[YOUR ASSIGNMENT]: Keep only those lines of the records that include the string "left".

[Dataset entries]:
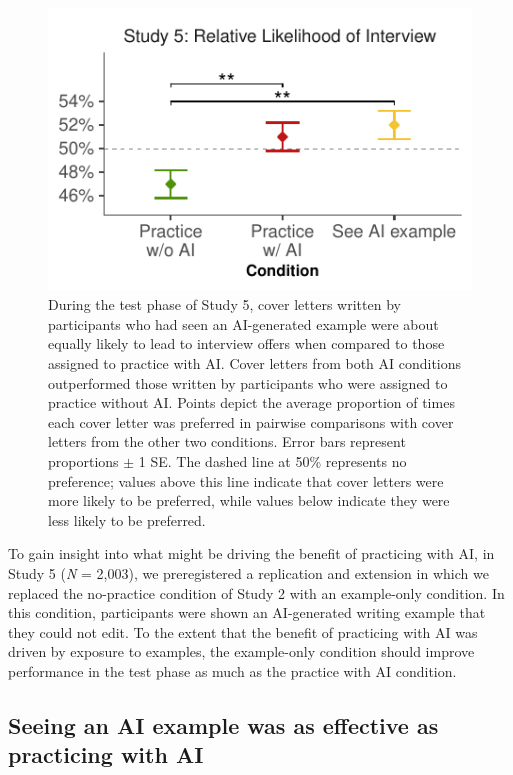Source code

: \documentclass[11pt]{report}
\begin{document}
\begin{mainf}
\begin{figure}[]
    \centering
    \includegraphics[width=1\linewidth]{ratings2.pdf}
    \caption{During the test phase of Study 5, cover letters written by participants who had seen an AI-generated example were about equally likely to lead to interview offers when compared to those assigned to practice with AI. Cover letters from both AI conditions outperformed those written by participants who were assigned to practice without AI. Points depict the average proportion of times each cover letter was preferred in pairwise comparisons with cover letters from the other two conditions. Error bars represent proportions $\pm$ 1 SE. The dashed line at 50\% represents no preference; values above this line indicate that cover letters were more likely to be preferred, while values below indicate they were less likely to be preferred.}
    \label{fig:ratings2}
\end{figure}

To gain insight into what might be driving the benefit of practicing with AI, in Study 5 (\emph{N} = 2,003), we preregistered a replication and extension in which we replaced the no-practice condition of Study 2 with an example-only condition.
In this condition, participants were shown an AI-generated writing example that they could not edit. 
To the extent that the benefit of practicing with AI was driven by exposure to examples, the example-only condition should improve performance in the test phase as much as the practice with AI condition.

\subsection*{Seeing an AI example was as effective as practicing with
AI}\label{seeing-an-ai-example-was-as-effective-as-practicing-with-ai}


\end{mainf}
\end{document}
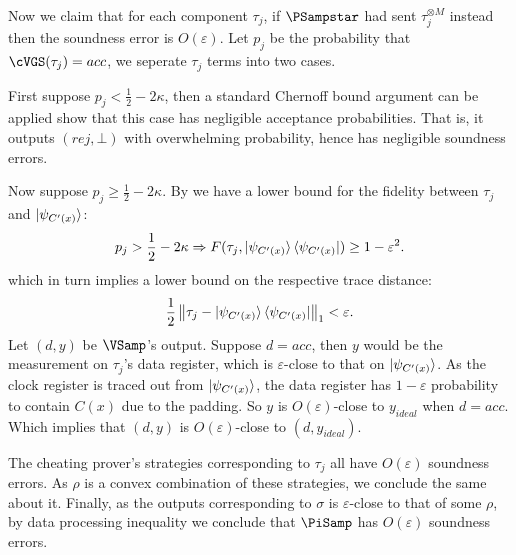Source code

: \begin{prf}
	Now we claim that for each component $\tau_j$,
	if $\PSampstar$ had sent $\tau_j^{\otimes M}$ instead then the soundness error is $O(\varepsilon)$.
	Let $p_j$ be the probability that $\cVGS(\tau_j)=acc$, we seperate $\tau_j$ terms into two cases.

	First suppose $p_j<\frac{1}{2}-2\kappa$,
	then a standard Chernoff bound argument can be applied show that this case has negligible acceptance probabilities.
	That is, it outputs $(rej, \bot)$ with overwhelming probability, hence has negligible soundness errors.

	Now suppose $p_j\geq\frac{1}{2}-2\kappa$.
	By  we have a lower bound for the fidelity between $\tau_j$ and $\ket{\psi_{C'(x)}}$:
	$$p_j>\frac{1}{2}-2\kappa\Rightarrow F(\tau_j, \ket{\psi_{C'(x)}}\bra{\psi_{C'(x)}})\geq1-\varepsilon^2.$$
	which in turn implies a lower bound on the respective trace distance:
	$$\frac{1}{2}\left\lVert\tau_j - \ket{\psi_{C'(x)}}\bra{\psi_{C'(x)}}\right\rVert_1<\varepsilon.$$
	Let $(d, y)$ be $\VSamp$'s output. Suppose $d=acc$, then $y$ would be the measurement on $\tau_j$'s data register,
	which is $\varepsilon$-close to that on $\ket{\psi_{C'(x)}}$.
	As the clock register is traced out from $\ket{\psi_{C'(x)}}$, the data register has $1-\varepsilon$ probability to contain $C(x)$ due to the padding.
	So $y$ is $O(\varepsilon)$-close to $y_{ideal}$ when $d=acc$.
	Which implies that $(d, y)$ is $O(\varepsilon)$-close to $(d, y_{ideal})$.

	The cheating prover's strategies corresponding to $\tau_j$ all have $O(\varepsilon)$ soundness errors.
	As $\rho$ is a convex combination of these strategies, we conclude the same about it.
	Finally, as the outputs corresponding to $\sigma$ is $\varepsilon$-close to that of some $\rho$,
	by data processing inequality we conclude that $\PiSamp$ has $O(\varepsilon)$ soundness errors.
\end{prf}
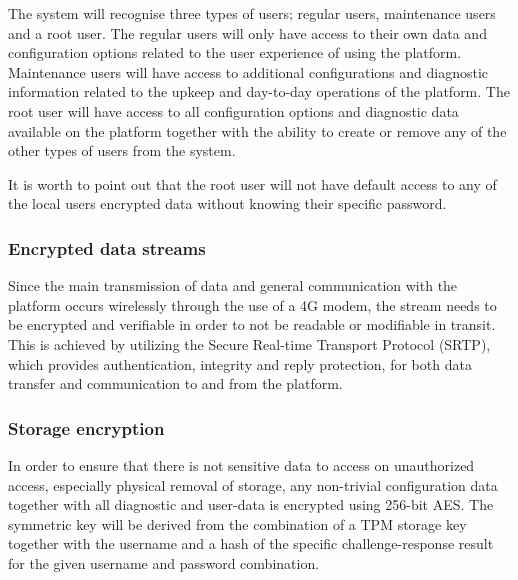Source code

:\documentclass[10pt]{article}
\begin{document}
        The system will recognise three types of users; regular users,
        maintenance users and a root user. The regular users will only have
        access to their own data and configuration options related to the user
        experience of using the platform. Maintenance users will have access to
        additional configurations and diagnostic information related to the
        upkeep and day-to-day operations of the platform. The root user will
        have access to all configuration options and diagnostic data  available
        on the platform together with the ability to create or remove any of
        the other types of users from the system.

        It is worth to point out that the root user will not have default
        access to any of the local users encrypted data without knowing their
        specific password.

      \subsubsection{Encrypted data streams}

        Since the main transmission of data and general communication with the
        platform occurs wirelessly through the use of a 4G modem, the stream
        needs to be encrypted and verifiable in order to not be readable or
        modifiable in transit. This is achieved by utilizing the Secure
        Real-time Transport Protocol (SRTP), which provides authentication,
        integrity and reply protection, for both data transfer and
        communication to and from the platform.

      \subsubsection{Storage encryption}

        In order to ensure that there is not sensitive data to access on
        unauthorized access, especially physical removal of storage, any
        non-trivial configuration data together with all diagnostic and
        user-data is encrypted using 256-bit AES. The symmetric key will be
        derived from the combination of a TPM storage key together with the
        username and a hash of the specific challenge-response result for the
        given username and password combination.
\end{document}
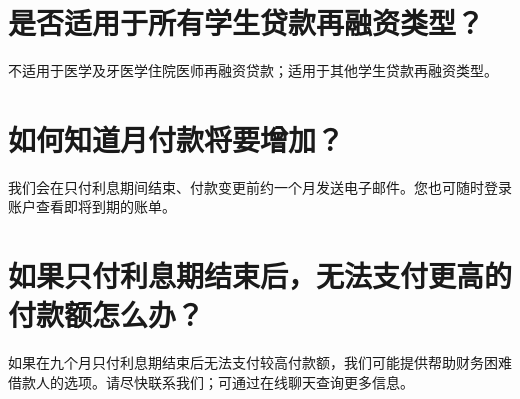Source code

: \documentclass[UTF8,fontset=none,11pt,a4paper]{ctexart}
\begin{document}
\section*{是否适用于所有学生贷款再融资类型？}
不适用于医学及牙医学住院医师再融资贷款；适用于其他学生贷款再\allowbreak\mbox{融资类型。}


\section*{如何知道月付款将要增加？}
我们会在只付利息期间结束、付款变更前约一个月发送电子邮件。您也可随时登录账户查看即将到\allowbreak\mbox{期的账单。}


\section*{如果只付利息期结束后，无法支付更高的付款额怎么办？}
如果在九个月只付利息期结束后无法支付较高付款额，我们可能提供帮助财务困难借款人的选项。请尽快联系我们；可通过在线聊天查询\allowbreak\mbox{更多信息。}
\end{document}
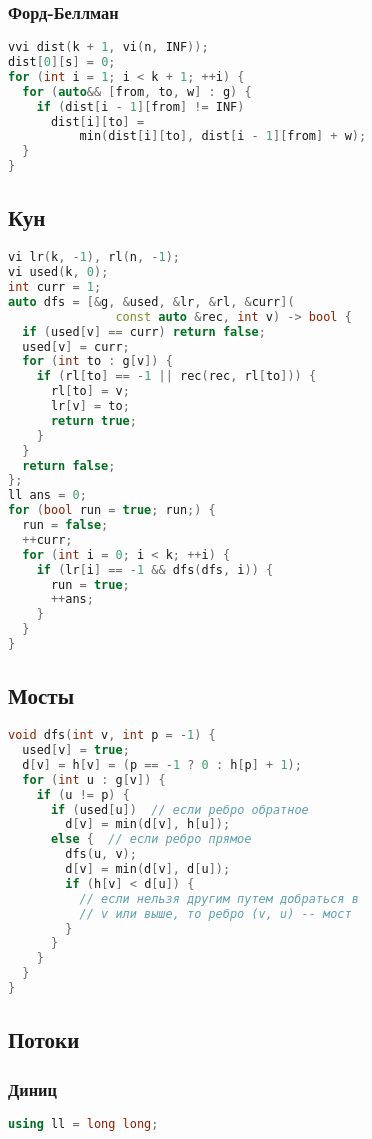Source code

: \documentclass[10pt,a4paper,landscape,twosided]{extarticle}
\begin{document}
\begin{multicols}{3}
\subsubsection{Форд-Беллман}
\begin{lstlisting}[language=C++]
vvi dist(k + 1, vi(n, INF));
dist[0][s] = 0;
for (int i = 1; i < k + 1; ++i) {
  for (auto&& [from, to, w] : g) {
    if (dist[i - 1][from] != INF)
      dist[i][to] =
          min(dist[i][to], dist[i - 1][from] + w);
  }
}
\end{lstlisting}

\subsection{Кун}
\begin{lstlisting}[language=C++]
vi lr(k, -1), rl(n, -1);
vi used(k, 0);
int curr = 1;
auto dfs = [&g, &used, &lr, &rl, &curr](
               const auto &rec, int v) -> bool {
  if (used[v] == curr) return false;
  used[v] = curr;
  for (int to : g[v]) {
    if (rl[to] == -1 || rec(rec, rl[to])) {
      rl[to] = v;
      lr[v] = to;
      return true;
    }
  }
  return false;
};
ll ans = 0;
for (bool run = true; run;) {
  run = false;
  ++curr;
  for (int i = 0; i < k; ++i) {
    if (lr[i] == -1 && dfs(dfs, i)) {
      run = true;
      ++ans;
    }
  }
}
\end{lstlisting}

\subsection{Мосты}
\begin{lstlisting}[language=C++]
void dfs(int v, int p = -1) {
  used[v] = true;
  d[v] = h[v] = (p == -1 ? 0 : h[p] + 1);
  for (int u : g[v]) {
    if (u != p) {
      if (used[u])  // если ребро обратное
        d[v] = min(d[v], h[u]);
      else {  // если ребро прямое
        dfs(u, v);
        d[v] = min(d[v], d[u]);
        if (h[v] < d[u]) {
          // если нельзя другим путем добраться в
          // v или выше, то ребро (v, u) -- мост
        }
      }
    }
  }
}
\end{lstlisting}

\subsection{Потоки}

\subsubsection{Диниц}
\begin{lstlisting}[language=C++]
using ll = long long;


\end{lstlisting}
\end{multicols}
\end{document}
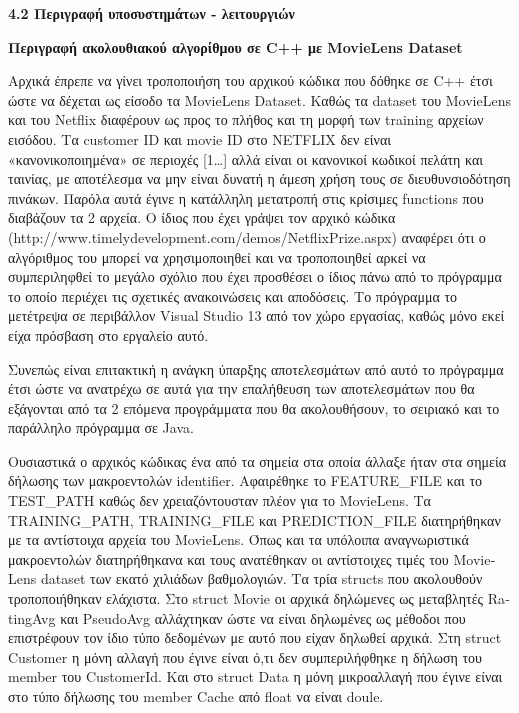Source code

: \documentclass{report}
\begin{document}
\vspace{20mm} 

\textbf{\large{4.2 Περιγραφή υποσυστημάτων - λειτουργιών}}

\vspace{4mm} 

\textbf{Περιγραφή ακολουθιακού αλγορίθμου σε \textlatin{C++} με \textlatin{MovieLens Dataset} }

\vspace{2mm}

Αρχικά έπρεπε να γίνει τροποποιήση του αρχικού κώδικα που δόθηκε σε \textlatin{C++} έτσι ώστε να δέχεται ως είσοδο τα \textlatin{MovieLens Dataset}. Καθώς τα \textlatin{dataset} του \textlatin{MovieLens} και του \textlatin{Netflix} διαφέρουν ως προς το πλήθος και τη μορφή των \textlatin{training} αρχείων εισόδου. Τα \textlatin{customer} \textlatin{ID} και \textlatin{movie ID} στο \textlatin{NETFLIX} δεν είναι «κανονικοποιημένα» σε περιοχές [1…] αλλά είναι οι κανονικοί κωδικοί πελάτη και ταινίας, με αποτέλεσμα να μην είναι δυνατή η άμεση χρήση τους σε διευθυνσιοδότηση πινάκων. Παρόλα αυτά έγινε η κατάλληλη μετατροπή στις κρίσιμες \textlatin{functions} που διαβάζουν τα 2 αρχεία. Ο ίδιος που έχει γράψει τον αρχικό κώδικα (\textlatin{http://www.timelydevelopment.com/demos/NetflixPrize.aspx}) αναφέρει ότι ο αλγόριθμος του μπορεί να χρησιμοποιηθεί και να τροποποιηθεί αρκεί να συμπεριληφθεί το μεγάλο σχόλιο που έχει προσθέσει ο ίδιος πάνω από το πρόγραμμα το οποίο περιέχει τις σχετικές ανακοινώσεις και αποδόσεις. Το πρόγραμμα το μετέτρεψα σε περιβάλλον \textlatin{Visual Studio} 13 από τον χώρο εργασίας, καθώς μόνο εκεί είχα πρόσβαση στο εργαλείο αυτό.

Συνεπώς είναι επιτακτική η ανάγκη ύπαρξης αποτελεσμάτων από αυτό το πρόγραμμα έτσι ώστε να ανατρέχω σε αυτά για την επαλήθευση των αποτελεσμάτων που θα εξάγονται από τα 2 επόμενα προγράμματα που θα ακολουθήσουν, το σειριακό και το παράλληλο  πρόγραμμα σε \textlatin{Java}.  

Ουσιαστικά ο αρχικός κώδικας ένα από τα σημεία στα οποία άλλαξε ήταν στα σημεία δήλωσης των μακροεντολών \textlatin{identifier}. Αφαιρέθηκε το \textlatin{FEATURE\_FILE} και το \textlatin{TEST\_PATH} καθώς δεν χρειαζόντουσταν πλέον για το \textlatin{MovieLens}. Τα \textlatin{TRAINING\_PATH, TRAINING\_FILE και PREDICTION\_FILE} διατηρήθηκαν με τα αντίστοιχα αρχεία του \textlatin{MovieLens}. Όπως και τα υπόλοιπα αναγνωριστικά μακροεντολών διατηρήθηκανα και τους ανατέθηκαν οι αντίστοιχες τιμές του \textlatin{MovieLens dataset} των εκατό χιλιάδων βαθμολογιών. Τα τρία \textlatin{structs} που ακολουθούν τροποποιήθηκαν ελάχιστα. Στο \textlatin{struct Movie} οι αρχικά δηλώμενες ως μεταβλητές \textlatin{RatingAvg} και \textlatin{PseudoAvg} αλλάχτηκαν ώστε να είναι δηλωμένες ως μέθοδοι που επιστρέφουν τον ίδιο τύπο δεδομένων με αυτό που είχαν δηλωθεί αρχικά. Στη \textlatin{struct Customer} η μόνη αλλαγή που έγινε είναι ό,τι δεν συμπεριλήφθηκε η δήλωση του \textlatin{member} του \textlatin{CustomerId}. Και στο \textlatin{struct Data} η μόνη μικροαλλαγή που έγινε είναι στο τύπο δήλωσης του \textlatin{member Cache} από \textlatin{float} να είναι \textlatin{doule}. 
\end{document}
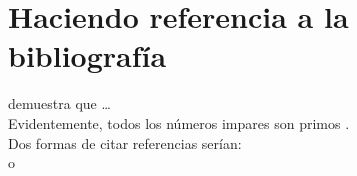 \documentclass[12pt]{article}
\begin{document}
\newpage

\section{Haciendo referencia a la bibliografía}

\citet{Brooks1997Methodology}
demuestra que \ldots\\

Evidentemente, todos los números impares son primos \citep{Jacobson1999Towards}.\\

Dos formas de citar referencias serían:\\
\citep{Smith1990Enabling} o \citet{Smith1990Enabling}



\end{document}
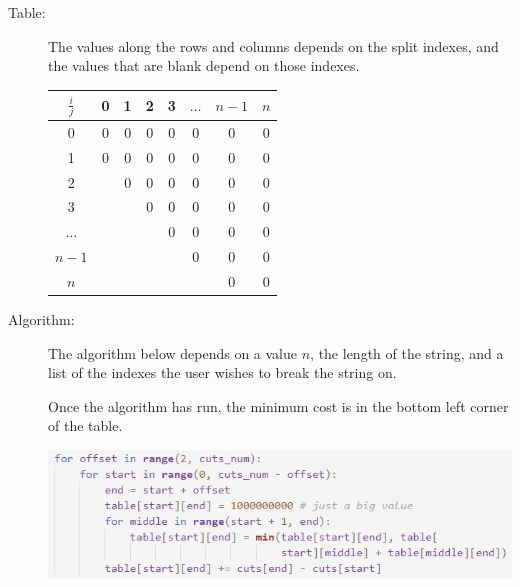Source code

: \documentclass[12pt]{article}
\begin{document}
\begin{enumerate}
\begin{description}
        \item [Table:] The values along the rows and columns depends on the split
        indexes, and the values that are blank depend on those indexes.
        \begin{center}
            \begin{tabular}{|c|c|c|c|c|c|c|c|} \hline
                $\frac{i}{j}$  & 0 & 1 & 2 & 3 & $\ldots{}$ & $n-1$ & $n$\\ \hline
                0 & 0 & 0 & 0 & 0 & 0 & 0 & 0 \\ \hline
                1 & 0 & 0 & 0 & 0 & 0 & 0 & 0 \\ \hline
                2 & & 0 & 0 & 0 & 0 & 0 & 0 \\ \hline
                3 & & & 0 & 0 & 0 & 0 & 0 \\ \hline
                $\ldots{}$ & & & & 0 & 0 & 0 & 0 \\ \hline
                $n-1$ & & & & & 0 & 0 & 0 \\ \hline
                $n$ & & & & & & 0 & 0 \\ \hline
                \hline
            \end{tabular}
        \end{center}

        \pagebreak
        \item [Algorithm:] The algorithm below depends on a value $n$, the length of the
        string, and a list of the indexes the user wishes to break the string on.

        Once the algorithm has run, the minimum cost is in the bottom left corner of the
        table.
        \begin{center}
            \includegraphics[width=5.2in]{algorithm.jpg}
        \end{center}
    \end{description}
\end{enumerate}
\end{document}
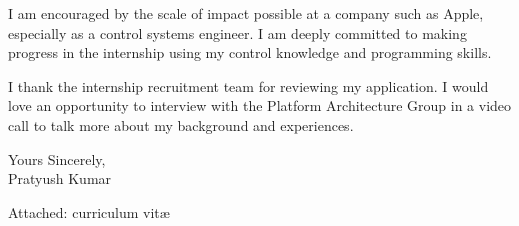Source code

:\documentclass[12pt, a4paper, roman]{moderncv}        %
\begin{document}
\vspace{0.1in}
I am encouraged by the scale of impact possible at a company such as Apple, 
especially as a control systems engineer.
I am deeply committed to making progress in the internship using 
my control knowledge and programming skills.

\vspace{0.1in}
I thank the internship 
recruitment team for reviewing my application. I would love 
an opportunity to interview with the Platform Architecture Group in 
a video call to talk more about my background and experiences.

\vspace{0.1in}
Yours Sincerely, \\
Pratyush Kumar

\vspace{0.1in}
Attached: curriculum vit\ae{}
\end{document}
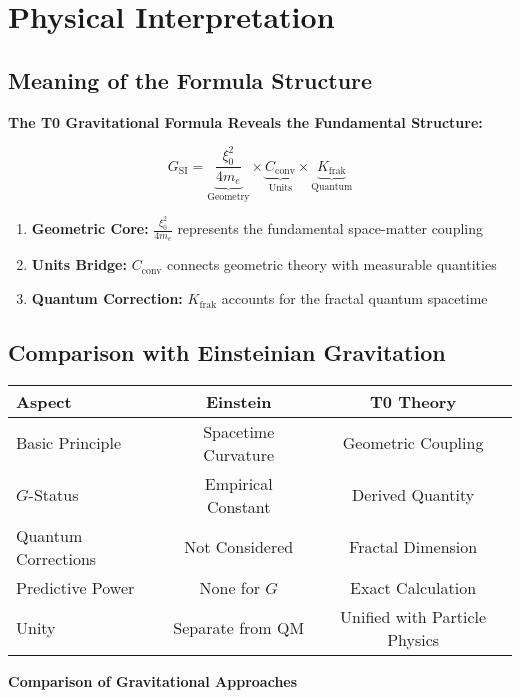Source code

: \documentclass[12pt,a4paper]{article}
\begin{document}
	\section{Physical Interpretation}
	
	\subsection{Meaning of the Formula Structure}
	
	\begin{keyresult}
		\textbf{The T0 Gravitational Formula Reveals the Fundamental Structure:}
		
		\begin{equation}
			G_{\text{SI}} = \underbrace{\frac{\xi_0^2}{4 m_e}}_{\text{Geometry}} \times \underbrace{C_{\text{conv}}}_{\text{Units}} \times \underbrace{K_{\text{frak}}}_{\text{Quantum}}
		\end{equation}
		
		\begin{enumerate}
			\item \textbf{Geometric Core:} $\frac{\xi_0^2}{4 m_e}$ represents the fundamental space-matter coupling
			
			\item \textbf{Units Bridge:} $C_{\text{conv}}$ connects geometric theory with measurable quantities
			
			\item \textbf{Quantum Correction:} $K_{\text{frak}}$ accounts for the fractal quantum spacetime
		\end{enumerate}
	\end{keyresult}
	
	\subsection{Comparison with Einsteinian Gravitation}
	
	\begin{center}
		\begin{tabular}{lcc}
			\toprule
			\textbf{Aspect} & \textbf{Einstein} & \textbf{T0 Theory} \\
			\midrule
			Basic Principle & Spacetime Curvature & Geometric Coupling \\
			$G$-Status & Empirical Constant & Derived Quantity \\
			Quantum Corrections & Not Considered & Fractal Dimension \\
			Predictive Power & None for $G$ & Exact Calculation \\
			Unity & Separate from QM & Unified with Particle Physics \\
			\bottomrule
		\end{tabular}
		\par\vspace{0.5em}
		\textbf{Comparison of Gravitational Approaches}
	\end{center}
	
\end{document}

[TASK OUTPUT]:
	$$\frac{1}{2}\left\lVert\tau_j - \ket{\psi_{C'(x)}}\bra{\psi_{C'(x)}}\right\rVert_1<\varepsilon.$$
        Once the algorithm has run, the minimum cost is in the bottom left corner of the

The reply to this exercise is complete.